[Stored entries]
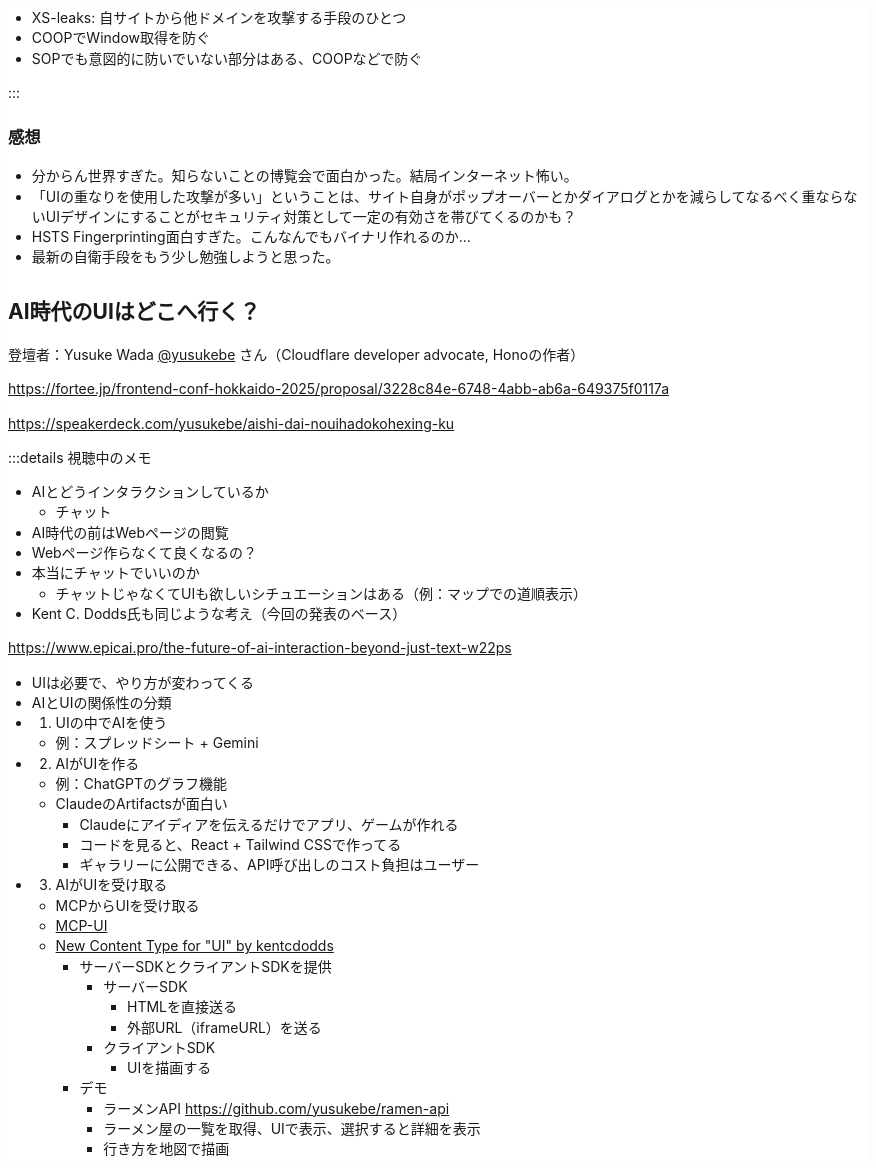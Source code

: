 - XS-leaks: 自サイトから他ドメインを攻撃する手段のひとつ
- COOPでWindow取得を防ぐ
- SOPでも意図的に防いでいない部分はある、COOPなどで防ぐ

:::

### 感想

- 分からん世界すぎた。知らないことの博覧会で面白かった。結局インターネット怖い。
- 「UIの重なりを使用した攻撃が多い」ということは、サイト自身がポップオーバーとかダイアログとかを減らしてなるべく重ならないUIデザインにすることがセキュリティ対策として一定の有効さを帯びてくるのかも？
- HSTS Fingerprinting面白すぎた。こんなんでもバイナリ作れるのか...
- 最新の自衛手段をもう少し勉強しようと思った。

## AI時代のUIはどこへ行く？

登壇者：Yusuke Wada  [@yusukebe](https://twitter.com/yusukebe) さん（Cloudflare developer advocate, Honoの作者）

https://fortee.jp/frontend-conf-hokkaido-2025/proposal/3228c84e-6748-4abb-ab6a-649375f0117a

https://speakerdeck.com/yusukebe/aishi-dai-nouihadokohexing-ku

:::details 視聴中のメモ

- AIとどうインタラクションしているか
  - チャット
- AI時代の前はWebページの閲覧
- Webページ作らなくて良くなるの？
- 本当にチャットでいいのか
  - チャットじゃなくてUIも欲しいシチュエーションはある（例：マップでの道順表示）
- Kent C. Dodds氏も同じような考え（今回の発表のベース）

https://www.epicai.pro/the-future-of-ai-interaction-beyond-just-text-w22ps

- UIは必要で、やり方が変わってくる
- AIとUIの関係性の分類
- 1. UIの中でAIを使う
  - 例：スプレッドシート + Gemini
- 2. AIがUIを作る
  - 例：ChatGPTのグラフ機能
  - ClaudeのArtifactsが面白い
    - Claudeにアイディアを伝えるだけでアプリ、ゲームが作れる
    - コードを見ると、React + Tailwind CSSで作ってる
    - ギャラリーに公開できる、API呼び出しのコスト負担はユーザー
- 3. AIがUIを受け取る
  - MCPからUIを受け取る
  - [MCP-UI](https://mcpui.dev/)
  - [New Content Type for "UI" by kentcdodds](https://github.com/modelcontextprotocol/modelcontextprotocol/discussions/1146)
    - サーバーSDKとクライアントSDKを提供
      - サーバーSDK
        - HTMLを直接送る
        - 外部URL（iframeURL）を送る
      - クライアントSDK
        - UIを描画する
    - デモ
      - ラーメンAPI https://github.com/yusukebe/ramen-api
      - ラーメン屋の一覧を取得、UIで表示、選択すると詳細を表示
      - 行き方を地図で描画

### WHAT IS BEING ASKED
Look through the data above and return exactly the lines from the one that contains "- コードを見ると、React + Tailwind CSSで作ってる" to the one that contains "- ラーメン屋の一覧を取得、UIで表示、選択すると詳細を表示", inclusive, with nothing else.

### ANSWER TO THE PROBLEM
    - コードを見ると、React + Tailwind CSSで作ってる
    - ギャラリーに公開できる、API呼び出しのコスト負担はユーザー
- 3. AIがUIを受け取る
  - MCPからUIを受け取る
  - [MCP-UI](https://mcpui.dev/)
  - [New Content Type for "UI" by kentcdodds](https://github.com/modelcontextprotocol/modelcontextprotocol/discussions/1146)
    - サーバーSDKとクライアントSDKを提供
      - サーバーSDK
        - HTMLを直接送る
        - 外部URL（iframeURL）を送る
      - クライアントSDK
        - UIを描画する
    - デモ
      - ラーメンAPI https://github.com/yusukebe/ramen-api
      - ラーメン屋の一覧を取得、UIで表示、選択すると詳細を表示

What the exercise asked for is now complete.